6 🧪 Hypothesis Testing Fundamentals
This chapter introduces the fundamental concepts of hypothesis testing, covering alternative hypothesis testing, p-value calculation, and hypothesis testing with null hypothesis.
6.1 Learning Objectives
By the end of this chapter, you will be able to:
- Understand the concept of hypothesis testing
- Formulate null and alternative hypotheses
- Calculate and interpret p-values
- Perform hypothesis tests on averages
- Make statistical decisions based on test results
6.2 Introduction to Hypothesis Testing
Hypothesis testing is a statistical method used to make decisions about population parameters based on sample data.

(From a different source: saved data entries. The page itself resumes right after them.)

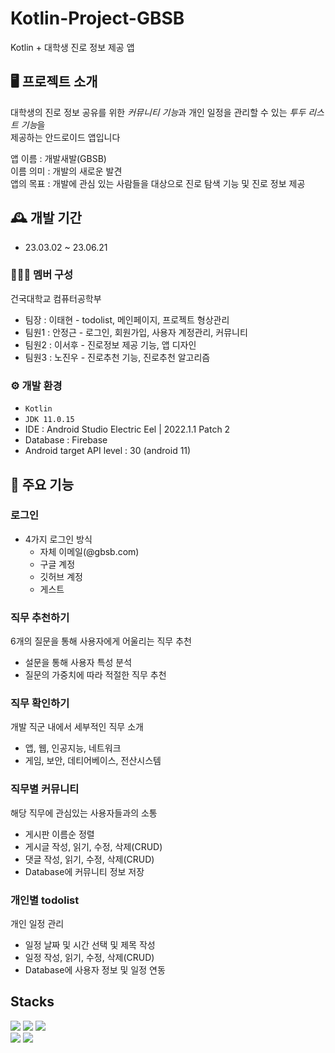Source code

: # Kotlin-Project-GBSB
Kotlin + 대학생 진로 정보 제공 앱
## 🖥️ 프로젝트 소개
대학생의 진로 정보 공유를 위한 *커뮤니티 기능*과 개인 일정을 관리할 수 있는 *투두 리스트 기능*을  
제공하는 안드로이드 앱입니다

앱 이름 : 개발새발(GBSB)  
이름 의미 : 개발의 새로운 발견  
앱의 목표 : 개발에 관심 있는 사람들을 대상으로 진로 탐색 기능 및 진로 정보 제공
## 🕰️ 개발 기간
- 23.03.02 ~ 23.06.21

### 🧑‍🤝‍🧑 멤버 구성
건국대학교 컴퓨터공학부
- 팀장 : 이태현 - todolist, 메인페이지, 프로젝트 형상관리
- 팀원1 : 안정근 - 로그인, 회원가입, 사용자 계정관리, 커뮤니티
- 팀원2 : 이서후 - 진로정보 제공 기능, 앱 디자인
- 팀원3 : 노진우 - 진로추천 기능, 진로추천 알고리즘

### ⚙️ 개발 환경
- `Kotlin`
- `JDK 11.0.15`
- IDE : Android Studio Electric Eel | 2022.1.1 Patch 2
- Database : Firebase
- Android target API level : 30 (android 11)

## 📌 주요 기능

### 로그인
- 4가지 로그인 방식
  - 자체 이메일(@gbsb.com)
  - 구글 계정
  - 깃허브 계정
  - 게스트
 
### 직무 추천하기
6개의 질문을 통해 사용자에게 어울리는 직무 추천  
- 설문을 통해 사용자 특성 분석
- 질문의 가중치에 따라 적절한 직무 추천


### 직무 확인하기
개발 직군 내에서 세부적인 직무 소개  
- 앱, 웹, 인공지능, 네트워크
- 게임, 보안, 데티어베이스, 전산시스템


### 직무별 커뮤니티
해당 직무에 관심있는 사용자들과의 소통  
- 게시판 이름순 정렬
- 게시글 작성, 읽기, 수정, 삭제(CRUD)
- 댓글 작성, 읽기, 수정, 삭제(CRUD)
- Database에 커뮤니티 정보 저장

### 개인별 todolist
개인 일정 관리  
- 일정 날짜 및 시간 선택 및 제목 작성
- 일정 작성, 읽기, 수정, 삭제(CRUD)
- Database에 사용자 정보 및 일정 연동

## Stacks
<img src="https://img.shields.io/badge/Kotlin-7F52FF?style=for-the-badge&logo=Kotlin&logoColor=white"> <img src="https://img.shields.io/badge/Firebase-FFCA28?style=for-the-badge&logo=Firebase&logoColor=white"> <img src="https://img.shields.io/badge/Android-3DDC84?style=for-the-badge&logo=Android&logoColor=white">  
<img src="https://img.shields.io/badge/git-F05032?style=for-the-badge&logo=git&logoColor=white">
<img src="https://img.shields.io/badge/github-181717?style=for-the-badge&logo=github&logoColor=white">





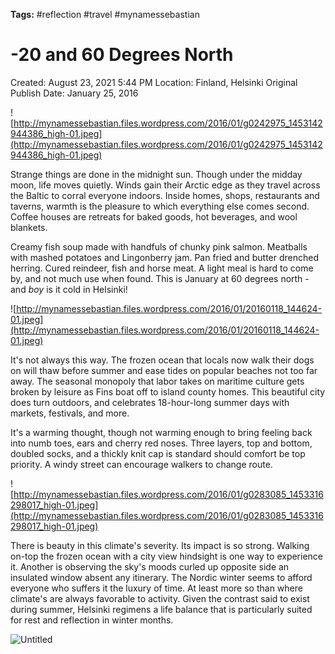 **Tags:** #reflection #travel #mynamessebastian

# -20 and 60 Degrees North

Created: August 23, 2021 5:44 PM
Location: Finland, Helsinki
Original Publish Date: January 25, 2016

![http://mynamessebastian.files.wordpress.com/2016/01/g0242975_1453142944386_high-01.jpeg](http://mynamessebastian.files.wordpress.com/2016/01/g0242975_1453142944386_high-01.jpeg)

Strange things are done in the midnight sun. Though under the midday moon, life moves quietly. Winds gain their Arctic edge as they travel across the Baltic to corral everyone indoors. Inside homes, shops, restaurants and taverns, warmth is the pleasure to which everything else comes second. Coffee houses are retreats for baked goods, hot beverages, and wool blankets.

Creamy fish soup made with handfuls of chunky pink salmon. Meatballs with mashed potatoes and Lingonberry jam. Pan fried and butter drenched herring. Cured reindeer, fish and horse meat. A light meal is hard to come by, and not much use when found. This is January at 60 degrees north - and *boy* is it cold in Helsinki!

![http://mynamessebastian.files.wordpress.com/2016/01/20160118_144624-01.jpeg](http://mynamessebastian.files.wordpress.com/2016/01/20160118_144624-01.jpeg)

It's not always this way. The frozen ocean that locals now walk their dogs on will thaw before summer and ease tides on popular beaches not too far away. The seasonal monopoly that labor takes on maritime culture gets broken by leisure as Fins boat off to island county homes. This beautiful city does turn outdoors, and celebrates 18-hour-long summer days with markets, festivals, and more.

It's a warming thought, though not warming enough to bring feeling back into numb toes, ears and cherry red noses. Three layers, top and bottom, doubled socks, and a thickly knit cap is standard should comfort be top priority. A windy street can encourage walkers to change route.

![http://mynamessebastian.files.wordpress.com/2016/01/g0283085_1453316298017_high-01.jpeg](http://mynamessebastian.files.wordpress.com/2016/01/g0283085_1453316298017_high-01.jpeg)

There is beauty in this climate's severity. Its impact is so strong. Walking on-top the frozen ocean with a city view hindsight is one way to experience it. Another is observing the sky's moods curled up opposite side an insulated window absent any itinerary. The Nordic winter seems to afford everyone who suffers it the luxury of time. At least more so than where climate's are always favorable to activity. Given the contrast said to exist during summer, Helsinki regimens a life balance that is particularly suited for rest and reflection in winter months.

![Untitled](notion-import/writing/Writing%208e79ce15b0f5476c8359f01b8daaa835/Blogs%20b243d8016e094db7a64e51a987b86d99/sebastianscholl%20com%208a3e8a39a31447d1b19ff195488f3ac5/-20%20and%2060%20Degrees%20North%20779aab922eeb4440885fcc7ccf7159c9/Untitled.png)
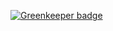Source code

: 

[![Greenkeeper badge](https://badges.greenkeeper.io/naokie/starwars-names.svg)](https://greenkeeper.io/)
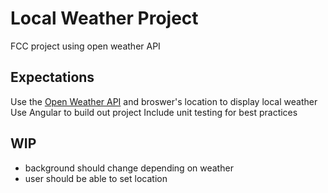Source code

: # Local Weather Project

FCC project using open weather API

## Expectations

Use the [Open Weather API](https://openweathermap.org/current#geo) and broswer's location to display local weather
Use Angular to build out project
Include unit testing for best practices

## WIP

- background should change depending on weather
- user should be able to set location
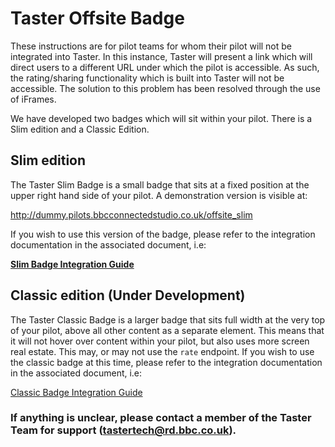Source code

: # Taster Offsite Badge

These instructions are for pilot teams for whom their pilot will not be integrated into Taster. In this instance, Taster will present a link which will direct users to a different URL under which the pilot is accessible. As such, the rating/sharing functionality which is built into Taster will not be accessible. The solution to this problem has been resolved through the use of iFrames.

We have developed two badges which will sit within your pilot. There is a Slim edition and a Classic Edition.

## Slim edition

The Taster Slim Badge is a small badge that sits at a fixed position at the upper right hand side of your pilot. A demonstration version is visible at:

http://dummy.pilots.bbcconnectedstudio.co.uk/offsite_slim

If you wish to use this version of the badge, please refer to the integration documentation in the associated document, i.e:

[**Slim Badge Integration Guide**](offsite-slim-badge-integration.md)

## Classic edition (Under Development)

The Taster Classic Badge is a larger badge that sits full width at the very top of your pilot, above all other content as a separate element. This means that it will not hover over content within your pilot, but also uses more screen real estate. This may, or may not use the `rate` endpoint.
If you wish to use the classic badge at this time, please refer to the integration documentation in the associated document, i.e:

[Classic Badge Integration Guide](standalone-pilot-integration-steps.md)

### If anything is unclear, please contact a member of the Taster Team for support (tastertech@rd.bbc.co.uk).
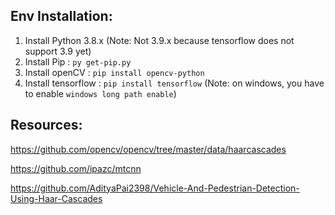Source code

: 
## Env Installation:

1. Install Python 3.8.x (Note: Not 3.9.x because tensorflow does not support 3.9 yet)
2. Install Pip : `py get-pip.py`
3. Install openCV : `pip install opencv-python`
4. Install tensorflow : `pip install tensorflow` (Note: on windows, you have to enable `windows long path enable`)

## Resources:

https://github.com/opencv/opencv/tree/master/data/haarcascades

https://github.com/ipazc/mtcnn

https://github.com/AdityaPai2398/Vehicle-And-Pedestrian-Detection-Using-Haar-Cascades


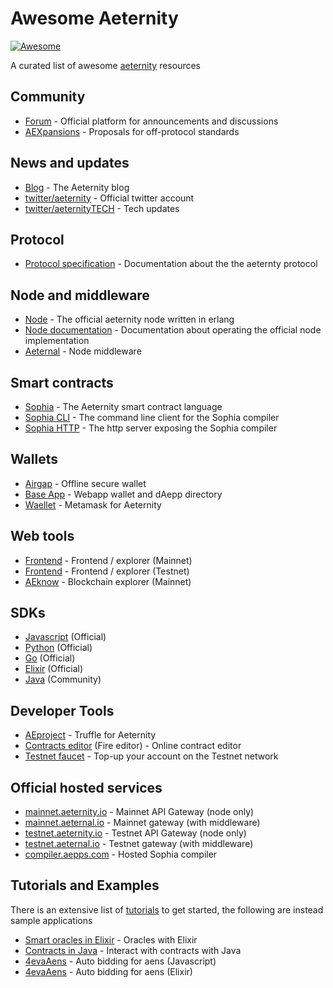 Awesome Aeternity 
===========

[![Awesome](https://cdn.rawgit.com/sindresorhus/awesome/d7305f38d29fed78fa85652e3a63e154dd8e8829/media/badge.svg)](https://github.com/aeternity/awesome-aeternity)

A curated list of awesome [aeternity](https://aeternity.com) resources

## Community
- [Forum](https://forum.aeternity.com) - Official platform for announcements and discussions
- [AEXpansions](https://github.com/aeternity/AEXs) - Proposals for off-protocol standards

## News and updates
- [Blog](https://blog.aeternity.com/) - The Aeternity blog
- [twitter/aeternity](https://twitter.com/aeternity) - Official twitter account
- [twitter/aeternityTECH](https://twitter.com/aeternityTECH) - Tech updates

## Protocol
- [Protocol specification](https://github.com/aeternity/protocol) - Documentation about the the aeternty protocol

## Node and middleware
- [Node](https://github.com/aeternity/aeternity) - The official aeternity node written in erlang
- [Node documentation](http://docs.aeternity.io) - Documentation about operating the official node implementation
- [Aeternal](https://github.com/aeternity/aeternal) - Node middleware

## Smart contracts
- [Sophia](https://github.com/aeternity/protocol/blob/master/contracts/sophia.md) - The Aeternity smart contract language
- [Sophia CLI](https://github.com/aeternity/aesophia_cli) - The command line client for the Sophia compiler
- [Sophia HTTP](https://github.com/aeternity/aesophia_http) - The http server exposing the Sophia compiler

## Wallets
- [Airgap](https://airgap.it) - Offline secure wallet 
- [Base App](https://base.aepp.com) - Webapp wallet and dAepp directory
- [Waellet](https://waellet.com) - Metamask for Aeternity

## Web tools 
- [Frontend](https://mainnet.aeternal.io) - Frontend / explorer (Mainnet) 
- [Frontend](https://testnet.aeternal.io) - Frontend / explorer (Testnet) 
- [AEknow](https://aeknow.org/) - Blockchain explorer (Mainnet)

## SDKs 
- [Javascript](https://github.com/aeternity/aepp-sdk-js) (Official)
- [Python](https://github.com/aeternity/aepp-sdk-python) (Official)
- [Go](https://github.com/aeternity/aepp-sdk-go) (Official)
- [Elixir](https://github.com/aeternity/aepp-sdk-elixir) (Official)
- [Java](https://github.com/kryptokrauts/aepp-sdk-java) (Community)

## Developer Tools
- [AEproject](https://github.com/aeternity/aepp-aeproject-js) - Truffle for Aeternity 
- [Contracts editor](http://fireeditor.nikitafuchs.de) (Fire editor) - Online contract editor
- [Testnet faucet](https://testnet.faucet.aepps.com) - Top-up your account on the Testnet network

## Official hosted services 
- [mainnet.aeternity.io](https://mainnet.aeternity.io/v2/status) - Mainnet API Gateway (node only)
- [mainnet.aeternal.io](https://mainnet.aeternal.io) - Mainnet gateway (with middleware)
- [testnet.aeternity.io](https://testnet.aeternity.io/v2/status) - Testnet API Gateway (node only)
- [testnet.aeternal.io](https://testnet.aeternal.io) - Testnet gateway (with middleware)
- [compiler.aepps.com](https://compiler.aepps.com) - Hosted Sophia compiler

## Tutorials and Examples

There is an extensive list of [tutorials](https://github.com/aeternity/tutorials) to get started, the following are instead sample applications 

- [Smart oracles in Elixir](https://github.com/DanielaIvanova/smart_oracle) - Oracles with Elixir
- [Contracts in Java](https://github.com/kryptokrauts/contraect-showcase-maven) - Interact with contracts with Java
- [4evaAens](https://github.com/u2467/4evaAens) - Auto bidding for aens (Javascript)
- [4evaAens](https://github.com/DanielaIvanova/forever_aens) - Auto bidding for aens (Elixir)
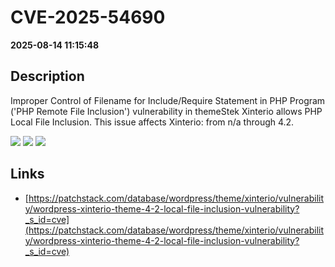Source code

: # CVE-2025-54690

**2025-08-14 11:15:48**

## Description
Improper Control of Filename for Include/Require Statement in PHP Program ('PHP Remote File Inclusion') vulnerability in themeStek Xinterio allows PHP Local File Inclusion. This issue affects Xinterio: from n/a through 4.2.

![](https://img.shields.io/static/v1?label=Score&message=8.1&color=red)
![](https://img.shields.io/static/v1?label=Severity&message=HIGH&color=red)
![](https://img.shields.io/static/v1?label=CWE&message=RFI&color=green)

## Links
- [https://patchstack.com/database/wordpress/theme/xinterio/vulnerability/wordpress-xinterio-theme-4-2-local-file-inclusion-vulnerability?_s_id=cve](https://patchstack.com/database/wordpress/theme/xinterio/vulnerability/wordpress-xinterio-theme-4-2-local-file-inclusion-vulnerability?_s_id=cve)
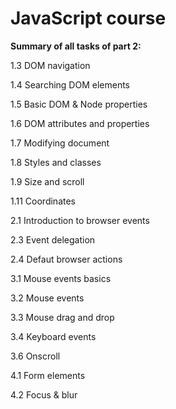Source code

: # JavaScript course

**Summary of all tasks of part 2:**

1.3 DOM navigation

1.4 Searching DOM elements

1.5 Basic DOM & Node properties

1.6 DOM attributes and properties

1.7 Modifying document

1.8 Styles and classes

1.9 Size and scroll

1.11 Coordinates

2.1 Introduction to browser events

2.3 Event delegation

2.4 Defaut browser actions

3.1 Mouse events basics

3.2 Mouse events

3.3 Mouse drag and drop

3.4 Keyboard events

3.6 Onscroll

4.1 Form elements

4.2 Focus & blur
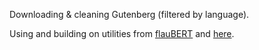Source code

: Downloading & cleaning Gutenberg (filtered by language).

Using and building on utilities from [flauBERT](https://github.com/getalp/Flaubert) and [here](https://www.exratione.com/2014/11/how-to-politely-download-all-english-language-text-format-files-from-project-gutenberg/).
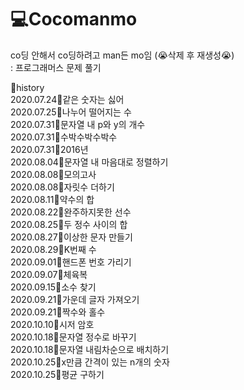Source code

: # :computer:Cocomanmo

  
co딩 안해서 co딩하려고 man든 mo임   (:sob:삭제 후 재생성:sob:)  
: 프로그래머스 문제 풀기   
       
       
:pushpin:history  
2020.07.24:deciduous_tree:같은 숫자는 싫어  
2020.07.25:deciduous_tree:나누어 떨어지는 수  
2020.07.31:deciduous_tree:문자열 내 p와 y의 개수  
2020.07.31:deciduous_tree:수박수박수박수  
2020.07.31:deciduous_tree:2016년  
2020.08.04:deciduous_tree:문자열 내 마음대로 정렬하기  
2020.08.08:deciduous_tree:모의고사  
2020.08.08:deciduous_tree:자릿수 더하기  
2020.08.11:deciduous_tree:약수의 합  
2020.08.22:deciduous_tree:완주하지못한 선수  
2020.08.25:deciduous_tree:두 정수 사이의 합  
2020.08.27:deciduous_tree:이상한 문자 만들기  
2020.08.29:deciduous_tree:K번째 수  
2020.09.01:deciduous_tree:핸드폰 번호 가리기  
2020.09.07:deciduous_tree:체육복  
2020.09.15:deciduous_tree:소수 찾기  
2020.09.21:deciduous_tree:가운데 글자 가져오기  
2020.09.21:deciduous_tree:짝수와 홀수  
2020.10.10:deciduous_tree:시저 암호  
2020.10.18:deciduous_tree:문자열 정수로 바꾸기  
2020.10.18:deciduous_tree:문자열 내림차순으로 배치하기  
2020.10.25:deciduous_tree:x만큼 간격이 있는 n개의 숫자  
2020.10.25:deciduous_tree:평균 구하기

It involves:
- Formulating hypotheses: Stating a null hypothesis (H₀) and an alternative hypothesis (H₁)
- Collecting data: Gathering sample data relevant to the hypothesis
- Calculating test statistics: Computing appropriate test statistics
- Making decisions: Comparing test statistics to critical values or p-values
6.3 Null and Alternative Hypotheses
6.3.1 Null Hypothesis (H₀)
The null hypothesis represents the status quo or the claim we want to test. It typically states that there is no effect, no difference, or no relationship.
Examples: - H₀: μ = 50 (population mean equals 50) - H₀: μ₁ = μ₂ (two population means are equal) - H₀: ρ = 0 (no correlation between variables)
6.4 P-values and Statistical Significance
6.4.1 What is a P-value?
The p-value is the probability of observing a test statistic as extreme as, or more extreme than, the one calculated from the sample data, assuming the null hypothesis is true.
6.5 Hypothesis Testing on Averages
6.5.1 One-Sample t-test
Used to test whether a population mean differs from a specified value.
Assumptions: - Data is normally distributed (or large sample size) - Observations are independent - Random sampling
Test Statistic:
t = (x̄ - μ₀) / (s/√n)
Where: - x̄ = sample mean - μ₀ = hypothesized population mean - s = sample standard deviation - n = sample size
6.6 Practical Example
Let’s work through a practical example using R:
# Load required packages
library(tidyverse)
# Example: Testing if a new teaching method improves test scores
# H₀: μ_new = μ_old (no difference in means)
# H₁: μ_new > μ_old (new method is better)
# Sample data
old_method <- c(65, 70, 68, 72, 69, 71, 67, 73, 70, 68)
new_method <- c(72, 75, 78, 74, 76, 79, 73, 77, 75, 74)
# Perform two-sample t-test
t_test_result <- t.test(new_method, old_method, alternative = "greater")
print(t_test_result)
# Extract p-value
p_value <- t_test_result$p.value
cat("P-value:", p_value, "\n")
# Make decision
if (p_value < 0.05) {
cat("Reject H₀: New method significantly improves scores\n")
} else {
cat("Fail to reject H₀: No significant improvement\n")
}6.7 Type I and Type II Errors
6.7.1 Type I Error (α)
- Definition: Rejecting H₀ when it’s actually true
- Probability: α (significance level, typically 0.05)
- Consequence: False positive
6.8 Best Practices
- State hypotheses clearly before collecting data
- Choose appropriate significance level (usually α = 0.05)
- Check assumptions before performing tests
- Report effect sizes along with p-values
- Avoid p-hacking (don’t change hypotheses after seeing results)
- Consider multiple comparisons when testing many hypotheses
6.9 Summary
Hypothesis testing is a powerful statistical tool for making data-driven decisions. Key points to remember:
- Always formulate clear null and alternative hypotheses
- Understand what p-values represent and don’t represent
- Consider both statistical and practical significance
- Be aware of Type I and Type II errors
- Follow best practices to ensure valid results